Malapascua is a small island just north of the northernmost tip of Cebu in the Philippines. While it is, of its own accord, a very pretty place to visit, the main reason tourists go there is to dive with the thresher sharks that frequent its waters.
Thresher sharks are solitary creatures that spend the majority of their time in the open ocean. Their exceptionally long tails, which they use to stun prey, are the reason for both their name and their unique appearance.
To see them at Malapascua, you’ll need to book a dive trip to Monad Shoal – a natural cleaning station for sharks and other fish about 8 km from the island. The best time to see them is early morning, which means you’ll probably be asked to arrive at your dive centre around 4:30 am, with the aim of entering the water around 5:30 as the sun is just starting to rise.

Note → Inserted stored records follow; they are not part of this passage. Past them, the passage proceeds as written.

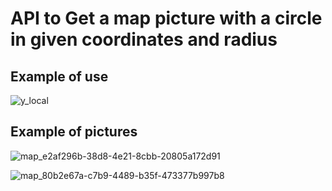# API to Get a map picture with a circle in given coordinates and radius

## Example of use
![y_local](https://github.com/devoluxbv/car-info-api/assets/94750857/7a143456-d3a4-4708-96b3-176e1fb6470b)


## Example of pictures

![map_e2af296b-38d8-4e21-8cbb-20805a172d91](https://github.com/devoluxbv/car-info-api/assets/94750857/d16417e0-5001-4b9b-925e-aa4486c25ad8)

![map_80b2e67a-c7b9-4489-b35f-473377b997b8](https://github.com/devoluxbv/car-info-api/assets/94750857/4a2086dc-2dab-4b89-b579-25b6ee291c14)
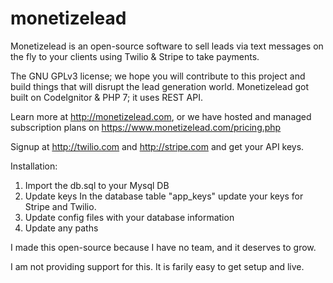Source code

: # monetizelead
Monetizelead is an open-source software to sell leads via text messages on the fly to your clients using Twilio & Stripe to take payments. 

The GNU GPLv3 license; we hope you will contribute to this project and build things that will disrupt the lead generation world. Monetizelead got built on CodeIgnitor & PHP 7; it uses REST API.

Learn more at http://monetizelead.com, or we have hosted and managed subscription plans on https://www.monetizelead.com/pricing.php

Signup at http://twilio.com and http://stripe.com and get your API keys.

Installation:
1) Import the db.sql to your Mysql DB
2) Update keys In the database table "app_keys" update your keys for Stripe and Twilio.
3) Update config files with your database information
4) Update any paths

I made this open-source because I have no team, and it deserves to grow. 

I am not providing support for this. It is farily easy to get setup and live.
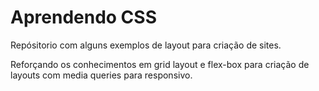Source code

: # Aprendendo CSS 
Repósitorio com alguns exemplos de layout para criação de sites.

Reforçando os conhecimentos em grid layout e flex-box para criação de layouts com media queries para responsivo.
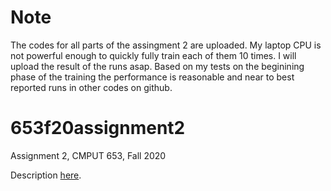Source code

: # Note
The codes for all parts of the assingment 2 are uploaded. My laptop CPU is not powerful enough to quickly fully train each of them 10 times.
I will upload the result of the runs asap. Based on my tests on the beginining phase of the training the performance is reasonable and near to best reported runs in other codes on github.

# 653f20assignment2
Assignment 2, CMPUT 653, Fall 2020

Description [here](https://docs.google.com/document/d/1w5Et7y6mQdek9Seu4hP1hG2Btxs3YkDbwJsIv7iTWn8/edit?usp=sharing).
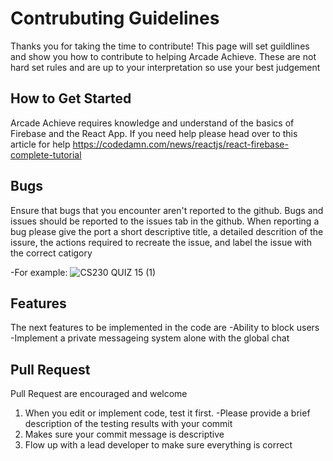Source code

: # Contrubuting Guidelines

Thanks you for taking the time to contribute!
This page will set guildlines and show you how to contribute to helping Arcade Achieve. These are not hard set rules and are up to your interpretation so use your best judgement

## How to Get Started

Arcade Achieve requires knowledge and understand of the basics of Firebase and the React App. If you need help please head over to this article for help https://codedamn.com/news/reactjs/react-firebase-complete-tutorial

## Bugs

Ensure that bugs that you encounter aren't reported to the github. Bugs and issues should be reported to the issues tab in the github.
When reporting a bug please give the port a short descriptive title, a detailed descrition of the issure, the actions required to recreate the issue, and label the issue with the correct catigory 

-For example:
![CS230 QUIZ 15 (1)](https://github.com/WVU-CS230-2024-01-Group13/ArcadeArchive/assets/143005488/240a9da3-de53-4224-b942-340e039cdbb8)
## Features

The next features to be implemented in the code are
-Ability to block users
-Implement a private messageing system alone with the global chat

## Pull Request

Pull Request are encouraged and welcome
1. When you edit or implement code, test it first.
   -Please provide a brief description of the testing results with your commit
2. Makes sure your commit message is descriptive
3. Flow up with a lead developer to make sure everything is correct 

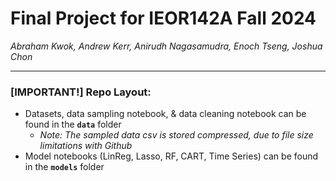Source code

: # Final Project for IEOR142A Fall 2024
*Abraham Kwok, Andrew Kerr, Anirudh Nagasamudra, Enoch Tseng, Joshua Chon*

---

### [IMPORTANT!] Repo Layout:
- Datasets, data sampling notebook, & data cleaning notebook can be found in the __`data`__ folder
  - *Note: The sampled data csv is stored compressed, due to file size limitations with Github*
- Model notebooks (LinReg, Lasso, RF, CART, Time Series) can be found in the __`models`__ folder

The dive is up to 30 m deep, so you should be at least Advanced certified or have your Adventure Deep specialty. There’s not a lot else to see at this particular dive site, so you’ll just head straight to the viewing area and kneel behind a rope in wait of the main attraction.
While sightings are frequent, they’re not guaranteed and you should go with the understanding that you might have to try again another day if you’re unlucky. You might also find that the visibility at that depth and time of day is not the best. However, it’s still an exciting and privileged experience to see thresher sharks in their natural environment.
OTHER MARINE LIFE
The video below was put together using footage from three dives (two at Gato Island and one at Monad Shoal) with French Kiss Divers in December 2015.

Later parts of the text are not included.